## AIM OF THE TASK
Every line below between the one holding "IEEE, 2021. p." and the one holding "10.1145/1868447.1868466.\par", inclusive, should be copied exactly, and no other line.

⟨

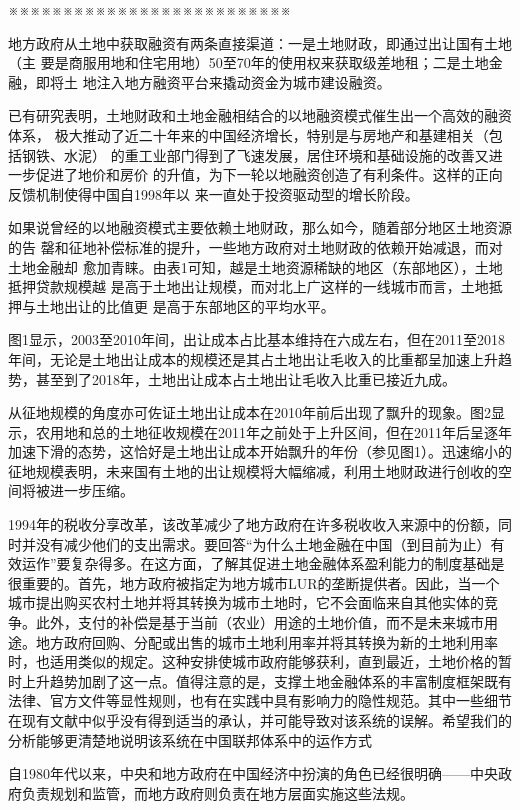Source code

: ※※※※※※※※※※※※※※※※※※※※※※※※※※

地方政府从土地中获取融资有两条直接渠道：一是土地财政，即通过出让国有土地（主
要是商服用地和住宅用地）50至70年的使用权来获取级差地租；二是土地金融，即将土
地注入地方融资平台来撬动资金为城市建设融资。

已有研究表明，土地财政和土地金融相结合的以地融资模式催生出一个高效的融资体系，
极大推动了近二十年来的中国经济增长，特别是与房地产和基建相关（包括钢铁、水泥）
的重工业部门得到了飞速发展，居住环境和基础设施的改善又进一步促进了地价和房价
的升值，为下一轮以地融资创造了有利条件。这样的正向反馈机制使得中国自1998年以
来一直处于投资驱动型的增长阶段。

如果说曾经的以地融资模式主要依赖土地财政，那么如今，随着部分地区土地资源的告
罄和征地补偿标准的提升，一些地方政府对土地财政的依赖开始减退，而对土地金融却
愈加青睐。由表1可知，越是土地资源稀缺的地区（东部地区），土地抵押贷款规模越
是高于土地出让规模，而对北上广这样的一线城市而言，土地抵押与土地出让的比值更
是高于东部地区的平均水平。

图1显示，2003至2010年间，出让成本占比基本维持在六成左右，但在2011至2018年间，无论是土地出让成本的规模还是其占土地出让毛收入的比重都呈加速上升趋势，甚至到了2018年，土地出让成本占土地出让毛收入比重已接近九成。

从征地规模的角度亦可佐证土地出让成本在2010年前后出现了飘升的现象。图2显示，农用地和总的土地征收规模在2011年之前处于上升区间，但在2011年后呈逐年加速下滑的态势，这恰好是土地出让成本开始飘升的年份（参见图1）。迅速缩小的征地规模表明，未来国有土地的出让规模将大幅缩减，利用土地财政进行创收的空间将被进一步压缩。

1994年的税收分享改革，该改革减少了地方政府在许多税收收入来源中的份额，同时并没有减少他们的支出需求。要回答“为什么土地金融在中国（到目前为止）有效运作”要复杂得多。在这方面，了解其促进土地金融体系盈利能力的制度基础是很重要的。首先，地方政府被指定为地方城市LUR的垄断提供者。因此，当一个城市提出购买农村土地并将其转换为城市土地时，它不会面临来自其他实体的竞争。此外，支付的补偿是基于当前（农业）用途的土地价值，而不是未来城市用途。地方政府回购、分配或出售的城市土地利用率并将其转换为新的土地利用率时，也适用类似的规定。这种安排使城市政府能够获利，直到最近，土地价格的暂时上升趋势加剧了这一点。值得注意的是，支撑土地金融体系的丰富制度框架既有法律、官方文件等显性规则，也有在实践中具有影响力的隐性规范。其中一些细节在现有文献中似乎没有得到适当的承认，并可能导致对该系统的误解。希望我们的分析能够更清楚地说明该系统在中国联邦体系中的运作方式

自1980年代以来，中央和地方政府在中国经济中扮演的角色已经很明确——中央政府负责规划和监管，而地方政府则负责在地方层面实施这些法规。

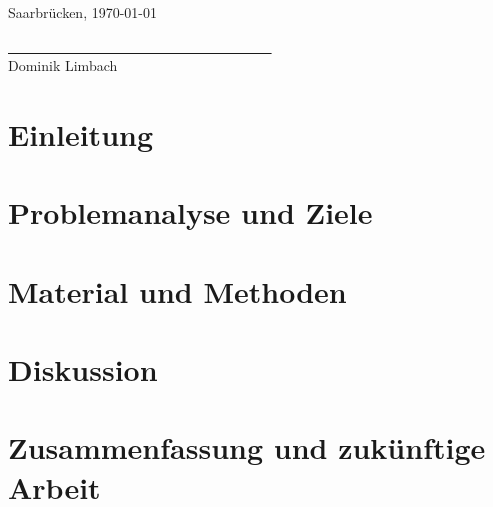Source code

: \documentclass[
    12pt,
    a4paper,
	chapterprefix=false,
	parskip=full,
	headings=normal,
	numbers=noenddot
]{scrreprt}
\begin{document}
\vspace{1cm}

Saarbrücken, \today\\

\vspace{1.5cm}

\underline{~ ~ ~ ~ ~ ~ ~ ~ ~ ~ ~ ~ ~ ~ ~ ~ ~ ~ ~ ~ ~ ~ ~}\\
\small
Dominik Limbach
\normalsize

\newpage

\renewcommand{\contentsname}{Contents}
\hypersetup{linkcolor=black}
\tableofcontents
\hypersetup{linkcolor=darkblue}

\newpage


\chapter{Einleitung}




\chapter{Problemanalyse und Ziele}




\chapter{Material und Methoden}





%


\chapter{Diskussion}




\chapter{Zusammenfassung und zukünftige Arbeit}



\end{document}
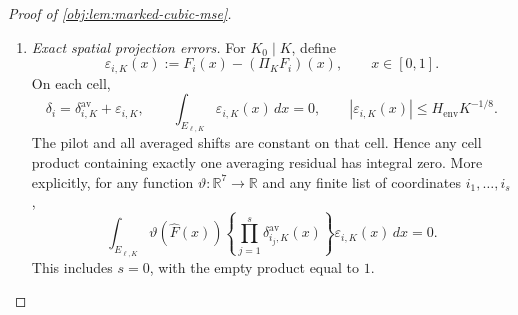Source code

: \begin{proof}[Proof of \cref{obj:lem:marked-cubic-mse}]
\begin{enumerate}
Define the integrated remainder and its majorant by
\[
\mathsf R_{\mathrm{rem},A}
:=\int_0^1\mathcal R_{A,4}(x)\,dx,
\qquad
\mathsf G_{\mathrm{rem}}
:=\frac{M_\Phi}{24}
\int_0^1\left(\sum_i|\delta_i(x)|\right)^4dx.
\]
Then
\[
|\mathsf R_{\mathrm{rem},A}|\le\mathsf G_{\mathrm{rem}},
\qquad
0\le\mathsf G_{\mathrm{rem}}
\le\frac{M_\Phi}{24}(14C_f)^4.
\]
Cauchy--Schwarz on \([0,1]\), followed by the finite-sum eighth-power inequality, gives
\[
\begin{aligned}
\mathbb E_P[\mathsf G_{\mathrm{rem}}^2]
&\le
(M_\Phi/24)^2
\mathbb E_P\int_0^1
\left(\sum_i|\delta_i(x)|\right)^8dx\\
&\le
(M_\Phi/24)^2\,7^7
\sum_{i\in\mathcal I}\mathbb E_P\int_0^1|\delta_i(x)|^8dx\\
&\le
(M_\Phi/24)^2\,7^8C_{\mathrm{pilot},8}n^{-4/5}.
\end{aligned}
\]
Define
\[
\mathcal B_{\mathrm{rem}}
:=(M_\Phi/24)^2\,7^8C_{\mathrm{pilot},8}.
\]
Since \(n^{-4/5}\le n^{-2/3}\),
\[
\mathbb E_P[\mathsf G_{\mathrm{rem}}^2]
\le\mathcal B_{\mathrm{rem}}n^{-2/3}.
\]
Integrating the defining Taylor identity also yields
\[
T_A=
\int_0^1\Phi_A(\widehat F(x))\,dx
+\sum_{s=1}^3\mathsf T^{\mathrm{Taylor}}_{A,s}
+\mathsf R_{\mathrm{rem},A}.
\]

\item \textit{Exact spatial projection errors.}
For \(K_0\mid K\), define
\[
\varepsilon_{i,K}(x):=F_i(x)-(\Pi_KF_i)(x),
\qquad x\in[0,1].
\]
On each cell,
\[
\delta_i=\delta^{\mathrm{av}}_{i,K}+\varepsilon_{i,K},
\qquad
\int_{E_{\ell,K}}\varepsilon_{i,K}(x)\,dx=0,
\qquad
|\varepsilon_{i,K}(x)|\le H_{\mathrm{env}}K^{-1/8}.
\]
The pilot and all averaged shifts are constant on that cell. Hence any cell product containing exactly one averaging residual has integral zero. More explicitly, for any function \(\vartheta:\mathbb R^7\to\mathbb R\) and any finite list of coordinates \(i_1,\ldots,i_s\),
\[
\int_{E_{\ell,K}}
\vartheta(\widehat F(x))
\left\{\prod_{j=1}^s\delta^{\mathrm{av}}_{i_j,K}(x)\right\}
\varepsilon_{i,K}(x)\,dx=0.
\]
This includes \(s=0\), with the empty product equal to \(1\).


\end{enumerate}
\end{proof}
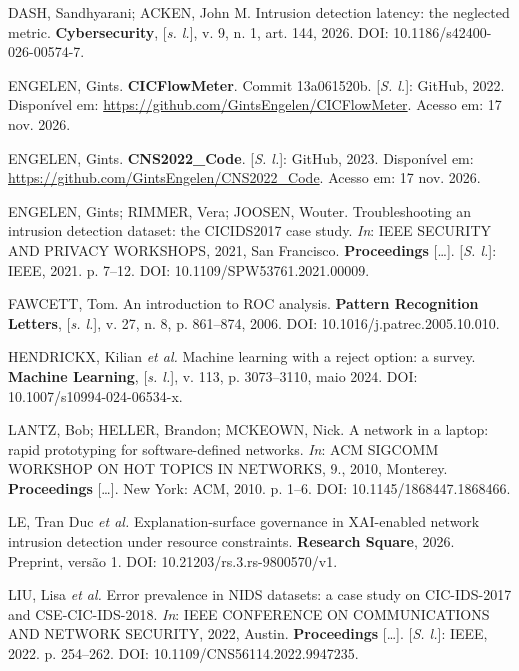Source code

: \documentclass[
  12pt,
  oneside,
  a4paper,
  chapter=TITLE,
  sumario=tradicional,
  english,
  brazil
]{abntex2}
\begin{document}
DASH, Sandhyarani; ACKEN, John M. Intrusion detection latency: the neglected metric.
\textbf{Cybersecurity}, [\emph{s. l.}], v. 9, n. 1, art. 144, 2026. DOI:
10.1186/s42400-026-00574-7.\par

ENGELEN, Gints. \textbf{CICFlowMeter}. Commit 13a061520b. [\emph{S. l.}]: GitHub, 2022. Disponível
em: \url{https://github.com/GintsEngelen/CICFlowMeter}. Acesso em: 17 nov. 2026.\par

ENGELEN, Gints. \textbf{CNS2022\_Code}. [\emph{S. l.}]: GitHub, 2023. Disponível em:
\url{https://github.com/GintsEngelen/CNS2022_Code}. Acesso em: 17 nov. 2026.\par

ENGELEN, Gints; RIMMER, Vera; JOOSEN, Wouter. Troubleshooting an intrusion detection dataset: the
CICIDS2017 case study. \emph{In}: IEEE SECURITY AND PRIVACY WORKSHOPS, 2021, San Francisco.
\textbf{Proceedings} [\ldots]. [\emph{S. l.}]: IEEE, 2021. p. 7--12. DOI:
10.1109/SPW53761.2021.00009.\par

FAWCETT, Tom. An introduction to ROC analysis. \textbf{Pattern Recognition Letters}, [\emph{s. l.}],
v. 27, n. 8, p. 861--874, 2006. DOI: 10.1016/j.patrec.2005.10.010.\par

HENDRICKX, Kilian \emph{et al.} Machine learning with a reject option: a survey. \textbf{Machine
Learning}, [\emph{s. l.}], v. 113, p. 3073--3110, maio 2024. DOI: 10.1007/s10994-024-06534-x.\par

LANTZ, Bob; HELLER, Brandon; MCKEOWN, Nick. A network in a laptop: rapid prototyping for
software-defined networks. \emph{In}: ACM SIGCOMM WORKSHOP ON HOT TOPICS IN NETWORKS, 9., 2010,
Monterey. \textbf{Proceedings} [\ldots]. New York: ACM, 2010. p. 1--6. DOI:
10.1145/1868447.1868466.\par

LE, Tran Duc \emph{et al.} Explanation-surface governance in
XAI-enabled network intrusion detection under resource constraints. \textbf{Research Square},
2026. Preprint, versão 1. DOI: 10.21203/rs.3.rs-9800570/v1.\par

LIU, Lisa \emph{et al.} Error prevalence in NIDS
datasets: a case study on CIC-IDS-2017 and CSE-CIC-IDS-2018. \emph{In}: IEEE CONFERENCE ON
COMMUNICATIONS AND NETWORK SECURITY, 2022, Austin. \textbf{Proceedings} [\ldots]. [\emph{S. l.}]:
IEEE, 2022. p. 254--262. DOI: 10.1109/CNS56114.2022.9947235.\par
\end{document}

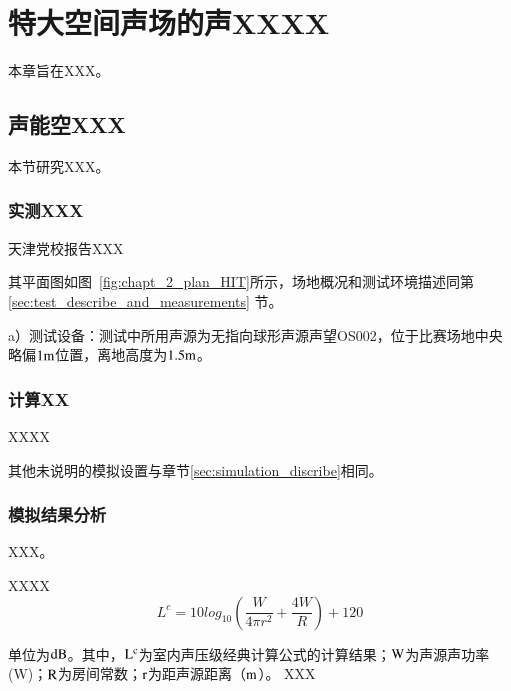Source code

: 
\chapter{特大空间声场的声XXXX}

本章旨在XXX。

\section{声能空XXX}

本节研究XXX。

\subsection{实测XXX}

天津党校报告XXX

 其平面图如图~\ref{fig:chapt_2_plan_HIT}所示，场地概况和测试环境描述同第\ref{sec:test_describe_and_measurements} 节。

a）测试设备：测试中所用声源为无指向球形声源声望OS002，位于比赛场地中央略偏$\rm 1m$位置，离地高度为$\rm 1.5m$。

\subsection{计算XX}

XXXX

其他未说明的模拟设置与章节\ref{sec:simulation_discribe}相同。


\subsection{模拟结果分析}

XXX。

XXXX
\begin{equation}
\label{classical_equation}
L^c=10log_{10}(\frac{W}{4{\pi}r^2}+\frac{4W}{R})+120
\end{equation}

单位为$\rm dB$。其中，$\rm L^c$为室内声压级经典计算公式的计算结果；$\rm W$为声源声功率(W)；$\rm R$为房间常数；$\rm r$为距声源距离（$\rm m$）。
XXX

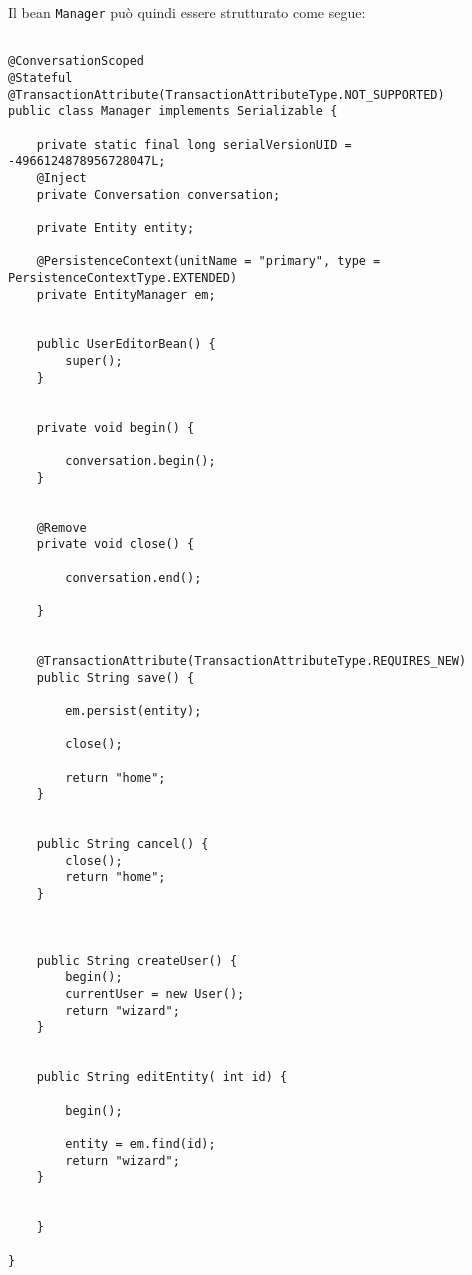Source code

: Il bean \texttt{Manager} può quindi essere strutturato come segue:

\begin{lstlisting}
 
@ConversationScoped
@Stateful
@TransactionAttribute(TransactionAttributeType.NOT_SUPPORTED)
public class Manager implements Serializable {

	private static final long serialVersionUID = -4966124878956728047L;
	@Inject
	private Conversation conversation;

	private Entity entity;

	@PersistenceContext(unitName = "primary", type = PersistenceContextType.EXTENDED)
	private EntityManager em;


	public UserEditorBean() {
		super();
	}


	private void begin() {

		conversation.begin();
	}


	@Remove
	private void close() {

		conversation.end();

	}


	@TransactionAttribute(TransactionAttributeType.REQUIRES_NEW)
	public String save() {
		
		em.persist(entity);
		
		close();

		return "home";
	}


	public String cancel() {
		close();
		return "home";
	}


	
	public String createUser() {
		begin();
		currentUser = new User();
		return "wizard";
	}


	public String editEntity( int id) {

		begin();

		entity = em.find(id);
		return "wizard";
	}


	}

}
\end{lstlisting}




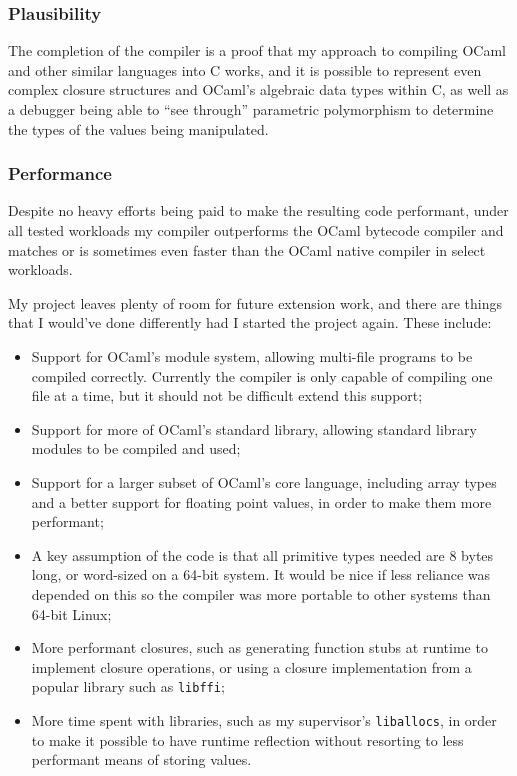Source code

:\documentclass[12pt,a4paper,twoside,openright]{report}
\begin{document}
\subsubsection{Plausibility}
The completion of the compiler is a proof that my approach to compiling OCaml 
and other similar languages into C works, and it is possible to represent even 
complex closure structures and OCaml's algebraic data types within C, as well 
as a debugger being able to ``see through'' parametric polymorphism to 
determine the types of the values being manipulated.

\subsubsection{Performance}
Despite no heavy efforts being paid to make the resulting code performant, 
under all tested workloads my compiler outperforms the OCaml bytecode compiler 
and matches or is sometimes even faster than the OCaml native compiler in 
select workloads.

My project leaves plenty of room for future extension work, and there are 
things that I would've done differently had I started the project again. These 
include:

\begin{itemize}
    \item Support for OCaml's module system, allowing multi-file programs to be 
    compiled correctly. Currently the compiler is only capable of compiling one 
    file at a time, but it should not be difficult extend this support;
    \item Support for more of OCaml's standard library, allowing standard 
    library modules to be compiled and used;
    \item Support for a larger subset of OCaml's core language, including array 
    types and a better support for floating point values, in order to make them 
    more performant;
    \item A key assumption of the code is that all primitive types needed are 8 
    bytes long, or word-sized on a 64-bit system. It would be nice if less 
    reliance was depended on this so the compiler was more portable to other 
    systems than 64-bit Linux;
    \item More performant closures, such as generating function stubs at 
    runtime to implement closure operations, or using a closure implementation 
    from a popular library such as \texttt{libffi};
    \item More time spent with libraries, such as my supervisor's 
    \texttt{liballocs}, in order to make it possible to have runtime reflection 
    without resorting to less performant means of storing values.
\end{itemize}
\end{document}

⟩

## OUTPUT
\textbf{Proceedings} [\ldots]. [\emph{S. l.}]: IEEE, 2021. p. 7--12. DOI:
10.1109/SPW53761.2021.00009.\par

FAWCETT, Tom. An introduction to ROC analysis. \textbf{Pattern Recognition Letters}, [\emph{s. l.}],
v. 27, n. 8, p. 861--874, 2006. DOI: 10.1016/j.patrec.2005.10.010.\par

HENDRICKX, Kilian \emph{et al.} Machine learning with a reject option: a survey. \textbf{Machine
Learning}, [\emph{s. l.}], v. 113, p. 3073--3110, maio 2024. DOI: 10.1007/s10994-024-06534-x.\par

LANTZ, Bob; HELLER, Brandon; MCKEOWN, Nick. A network in a laptop: rapid prototyping for
software-defined networks. \emph{In}: ACM SIGCOMM WORKSHOP ON HOT TOPICS IN NETWORKS, 9., 2010,
Monterey. \textbf{Proceedings} [\ldots]. New York: ACM, 2010. p. 1--6. DOI:
10.1145/1868447.1868466.\par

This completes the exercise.